What to do:
Pictures must be kept out of the copy. Every entry is to be duplicated exactly.

Extracted records:
================
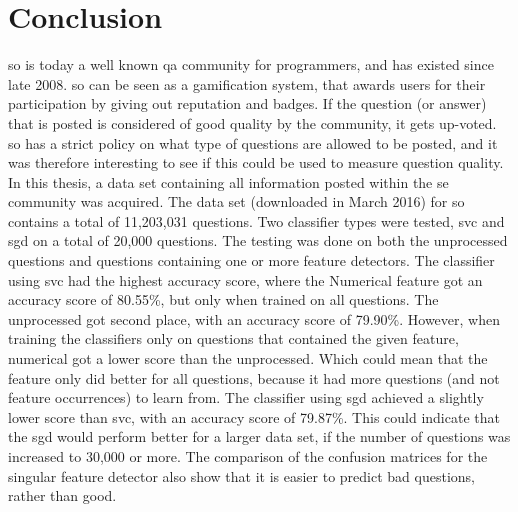 \label{chap:chapter6}

\section{Conclusion}
\label{sec:conclusion}
\gls{so} is today a well known \gls{qa} community for programmers, and has existed since late 2008.
\gls{so} can be seen as a gamification system, that awards users for their participation by giving out reputation and badges. 
If the question (or answer) that is posted is considered of good quality by the community, it gets up-voted. 
\gls{so} has a strict policy on what type of questions are allowed to be posted, and it was therefore interesting to see if this could be used to measure question quality. 
\vspace{0.5em}\newline
In this thesis, a data set containing all information posted within the \gls{se} community was acquired.
The data set (downloaded in March 2016) for \gls{so} contains a total of 11,203,031 questions.
Two classifier types were tested, \gls{svc} and \gls{sgd} on a total of 20,000 questions.
The testing was done on both the unprocessed questions and questions containing one or more feature detectors.
The classifier using \gls{svc} had the highest accuracy score, where the Numerical feature got an accuracy score of 80.55\%, but only when trained on all questions. 
The unprocessed got second place, with an accuracy score of 79.90\%.
However, when training the classifiers only on questions that contained the given feature, numerical got a lower score than the unprocessed.
Which could mean that the feature only did better  for all questions, because it had more questions (and not feature occurrences) to learn from. 
\vspace{0.5em}\newline
The classifier using \gls{sgd} achieved a slightly lower score than \gls{svc}, with an accuracy score of 79.87\%.
This could indicate that the \gls{sgd} would perform better for a larger data set, if the number of questions was increased to 30,000 or more.
The comparison of the confusion matrices for the singular feature detector also show that it is easier to predict bad questions, rather than good.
================
Solution below:
 \label{chap:chapter6}

\section{Conclusion}
\label{sec:conclusion}
\gls{so} is today a well known \gls{qa} community for programmers, and has existed since late 2008.
\gls{so} can be seen as a gamification system, that awards users for their participation by giving out reputation and badges. 
If the question (or answer) that is posted is considered of good quality by the community, it gets up-voted. 
\gls{so} has a strict policy on what type of questions are allowed to be posted, and it was therefore interesting to see if this could be used to measure question quality. 
\vspace{0.5em}\newline
In this thesis, a data set containing all information posted within the \gls{se} community was acquired.
The data set (downloaded in March 2016) for \gls{so} contains a total of 11,203,031 questions.
Two classifier types were tested, \gls{svc} and \gls{sgd} on a total of 20,000 questions.
The testing was done on both the unprocessed questions and questions containing one or more feature detectors.
The classifier using \gls{svc} had the highest accuracy score, where the Numerical feature got an accuracy score of 80.55\%, but only when trained on all questions. 
The unprocessed got second place, with an accuracy score of 79.90\%.
However, when training the classifiers only on questions that contained the given feature, numerical got a lower score than the unprocessed.
Which could mean that the feature only did better  for all questions, because it had more questions (and not feature occurrences) to learn from. 
\vspace{0.5em}\newline
The classifier using \gls{sgd} achieved a slightly lower score than \gls{svc}, with an accuracy score of 79.87\%.
This could indicate that the \gls{sgd} would perform better for a larger data set, if the number of questions was increased to 30,000 or more.
The comparison of the confusion matrices for the singular feature detector also show that it is easier to predict bad questions, rather than good.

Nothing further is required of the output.